Only lines holding "latest" are wanted; copy each of them from the records below.

+ + +

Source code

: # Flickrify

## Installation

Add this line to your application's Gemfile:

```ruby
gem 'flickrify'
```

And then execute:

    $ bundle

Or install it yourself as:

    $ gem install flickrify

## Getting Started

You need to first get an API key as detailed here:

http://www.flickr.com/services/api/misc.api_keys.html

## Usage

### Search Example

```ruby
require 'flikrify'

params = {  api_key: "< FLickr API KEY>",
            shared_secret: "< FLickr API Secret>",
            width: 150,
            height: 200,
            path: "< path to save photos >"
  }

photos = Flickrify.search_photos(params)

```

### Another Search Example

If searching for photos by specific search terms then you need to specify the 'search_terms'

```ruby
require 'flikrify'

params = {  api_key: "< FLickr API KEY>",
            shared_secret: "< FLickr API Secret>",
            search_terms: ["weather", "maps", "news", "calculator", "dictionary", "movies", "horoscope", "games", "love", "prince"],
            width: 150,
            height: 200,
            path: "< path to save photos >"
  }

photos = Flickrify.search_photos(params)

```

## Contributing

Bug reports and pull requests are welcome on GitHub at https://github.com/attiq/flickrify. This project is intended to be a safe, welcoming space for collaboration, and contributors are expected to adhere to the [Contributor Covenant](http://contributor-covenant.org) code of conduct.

+ + +

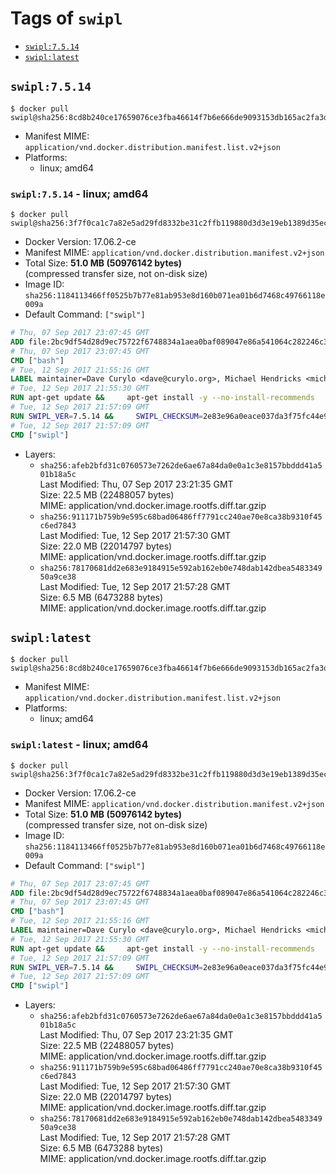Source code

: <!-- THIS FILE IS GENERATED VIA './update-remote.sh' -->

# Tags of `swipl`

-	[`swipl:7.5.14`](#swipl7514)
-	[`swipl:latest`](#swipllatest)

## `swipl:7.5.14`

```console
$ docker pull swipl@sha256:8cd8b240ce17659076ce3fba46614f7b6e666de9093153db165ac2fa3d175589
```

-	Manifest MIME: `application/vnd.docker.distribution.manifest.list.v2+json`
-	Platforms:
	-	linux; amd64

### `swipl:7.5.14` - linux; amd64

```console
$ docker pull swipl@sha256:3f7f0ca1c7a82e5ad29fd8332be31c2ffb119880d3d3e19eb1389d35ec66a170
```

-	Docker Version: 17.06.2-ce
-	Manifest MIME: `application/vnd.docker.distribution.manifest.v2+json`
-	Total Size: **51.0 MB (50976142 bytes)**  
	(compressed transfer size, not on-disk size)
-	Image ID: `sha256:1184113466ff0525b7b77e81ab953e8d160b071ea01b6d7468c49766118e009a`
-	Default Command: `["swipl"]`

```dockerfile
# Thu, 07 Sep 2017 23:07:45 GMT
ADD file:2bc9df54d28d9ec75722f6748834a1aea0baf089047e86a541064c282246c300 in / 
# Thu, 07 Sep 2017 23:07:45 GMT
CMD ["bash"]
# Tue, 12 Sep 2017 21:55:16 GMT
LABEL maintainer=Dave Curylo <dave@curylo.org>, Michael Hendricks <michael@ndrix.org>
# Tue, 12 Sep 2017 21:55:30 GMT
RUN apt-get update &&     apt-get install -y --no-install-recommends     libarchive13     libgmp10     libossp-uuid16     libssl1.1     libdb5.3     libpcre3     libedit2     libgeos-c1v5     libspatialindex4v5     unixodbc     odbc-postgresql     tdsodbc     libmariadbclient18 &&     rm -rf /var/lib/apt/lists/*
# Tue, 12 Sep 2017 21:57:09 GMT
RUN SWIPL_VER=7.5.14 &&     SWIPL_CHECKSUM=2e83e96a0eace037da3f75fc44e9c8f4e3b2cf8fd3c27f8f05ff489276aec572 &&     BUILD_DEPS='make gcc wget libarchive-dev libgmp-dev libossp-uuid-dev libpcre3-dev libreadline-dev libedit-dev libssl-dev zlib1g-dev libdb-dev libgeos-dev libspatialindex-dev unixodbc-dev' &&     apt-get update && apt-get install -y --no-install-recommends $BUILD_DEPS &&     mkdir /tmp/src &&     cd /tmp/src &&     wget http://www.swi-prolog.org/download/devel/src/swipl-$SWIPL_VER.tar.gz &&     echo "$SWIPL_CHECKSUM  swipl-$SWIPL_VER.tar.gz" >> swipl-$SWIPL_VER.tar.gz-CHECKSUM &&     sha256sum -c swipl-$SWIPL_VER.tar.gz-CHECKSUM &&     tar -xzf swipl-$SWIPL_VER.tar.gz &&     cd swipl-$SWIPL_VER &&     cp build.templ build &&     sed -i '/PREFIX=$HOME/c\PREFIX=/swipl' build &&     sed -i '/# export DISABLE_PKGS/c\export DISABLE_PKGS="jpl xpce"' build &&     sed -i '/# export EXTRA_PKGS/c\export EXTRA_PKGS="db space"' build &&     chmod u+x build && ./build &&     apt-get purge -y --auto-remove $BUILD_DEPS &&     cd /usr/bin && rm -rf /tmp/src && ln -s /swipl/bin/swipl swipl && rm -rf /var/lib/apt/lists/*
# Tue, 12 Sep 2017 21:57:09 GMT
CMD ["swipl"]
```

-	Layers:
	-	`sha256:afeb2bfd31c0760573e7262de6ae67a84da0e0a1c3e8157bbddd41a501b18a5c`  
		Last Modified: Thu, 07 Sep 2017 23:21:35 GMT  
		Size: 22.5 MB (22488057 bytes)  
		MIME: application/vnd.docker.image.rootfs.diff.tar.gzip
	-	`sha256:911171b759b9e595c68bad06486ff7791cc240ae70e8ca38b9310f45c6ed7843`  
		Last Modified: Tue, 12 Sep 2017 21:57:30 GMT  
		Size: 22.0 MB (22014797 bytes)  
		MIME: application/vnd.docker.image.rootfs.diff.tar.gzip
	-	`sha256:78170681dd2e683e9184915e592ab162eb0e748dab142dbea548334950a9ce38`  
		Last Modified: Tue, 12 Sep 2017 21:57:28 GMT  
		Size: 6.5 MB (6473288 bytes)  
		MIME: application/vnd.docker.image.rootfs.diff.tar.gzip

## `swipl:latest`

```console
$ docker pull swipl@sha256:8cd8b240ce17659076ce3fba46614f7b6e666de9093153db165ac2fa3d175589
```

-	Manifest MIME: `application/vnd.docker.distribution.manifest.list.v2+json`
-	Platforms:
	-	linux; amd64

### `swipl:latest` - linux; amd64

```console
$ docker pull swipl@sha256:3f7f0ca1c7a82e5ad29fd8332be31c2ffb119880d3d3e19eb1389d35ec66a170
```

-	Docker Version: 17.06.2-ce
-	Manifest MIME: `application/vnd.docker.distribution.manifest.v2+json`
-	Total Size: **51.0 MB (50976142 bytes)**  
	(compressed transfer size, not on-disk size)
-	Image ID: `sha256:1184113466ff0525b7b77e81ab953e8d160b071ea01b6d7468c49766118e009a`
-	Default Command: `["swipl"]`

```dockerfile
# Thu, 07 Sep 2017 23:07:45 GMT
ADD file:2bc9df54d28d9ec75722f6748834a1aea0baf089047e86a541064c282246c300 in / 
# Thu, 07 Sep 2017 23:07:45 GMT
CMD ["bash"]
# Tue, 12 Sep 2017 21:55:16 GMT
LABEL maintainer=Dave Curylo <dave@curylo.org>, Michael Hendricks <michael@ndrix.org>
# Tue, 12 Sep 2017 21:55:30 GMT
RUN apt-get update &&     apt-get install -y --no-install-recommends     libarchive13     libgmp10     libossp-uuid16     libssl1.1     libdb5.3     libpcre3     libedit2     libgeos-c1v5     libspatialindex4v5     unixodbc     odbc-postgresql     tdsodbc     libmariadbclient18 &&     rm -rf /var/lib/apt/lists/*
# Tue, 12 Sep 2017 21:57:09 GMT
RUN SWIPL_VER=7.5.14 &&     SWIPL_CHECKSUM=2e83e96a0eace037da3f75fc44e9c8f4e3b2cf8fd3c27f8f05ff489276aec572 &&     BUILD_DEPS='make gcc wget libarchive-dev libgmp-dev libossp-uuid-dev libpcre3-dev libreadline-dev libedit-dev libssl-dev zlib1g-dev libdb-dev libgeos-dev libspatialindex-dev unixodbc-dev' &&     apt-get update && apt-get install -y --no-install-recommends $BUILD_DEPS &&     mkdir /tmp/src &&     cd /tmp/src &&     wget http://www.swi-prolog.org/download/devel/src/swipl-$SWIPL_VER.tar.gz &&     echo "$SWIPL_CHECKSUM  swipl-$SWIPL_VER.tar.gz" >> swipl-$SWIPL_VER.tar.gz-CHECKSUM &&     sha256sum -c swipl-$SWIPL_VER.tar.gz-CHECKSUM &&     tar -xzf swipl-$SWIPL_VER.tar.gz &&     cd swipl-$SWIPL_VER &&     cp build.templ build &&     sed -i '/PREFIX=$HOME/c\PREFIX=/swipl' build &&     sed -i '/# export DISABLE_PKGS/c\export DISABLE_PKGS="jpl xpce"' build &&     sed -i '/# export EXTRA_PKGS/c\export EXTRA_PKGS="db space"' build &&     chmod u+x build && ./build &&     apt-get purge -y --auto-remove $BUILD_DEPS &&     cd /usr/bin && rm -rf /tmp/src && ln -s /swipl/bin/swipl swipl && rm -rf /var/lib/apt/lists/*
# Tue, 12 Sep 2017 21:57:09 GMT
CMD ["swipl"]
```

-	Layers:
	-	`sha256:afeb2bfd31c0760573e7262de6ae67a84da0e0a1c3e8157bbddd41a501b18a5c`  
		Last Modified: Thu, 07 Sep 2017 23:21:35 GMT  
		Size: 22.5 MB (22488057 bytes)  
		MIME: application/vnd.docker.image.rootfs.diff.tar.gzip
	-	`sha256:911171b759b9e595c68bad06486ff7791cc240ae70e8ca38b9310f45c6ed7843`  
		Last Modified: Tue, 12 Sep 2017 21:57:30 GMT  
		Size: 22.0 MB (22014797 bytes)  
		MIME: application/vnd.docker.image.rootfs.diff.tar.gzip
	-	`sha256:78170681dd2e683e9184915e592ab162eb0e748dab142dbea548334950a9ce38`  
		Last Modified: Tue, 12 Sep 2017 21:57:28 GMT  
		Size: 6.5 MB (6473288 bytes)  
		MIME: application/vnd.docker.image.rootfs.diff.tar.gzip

+ + +

Exercise output:
-	[`swipl:latest`](#swipllatest)
## `swipl:latest`
### `swipl:latest` - linux; amd64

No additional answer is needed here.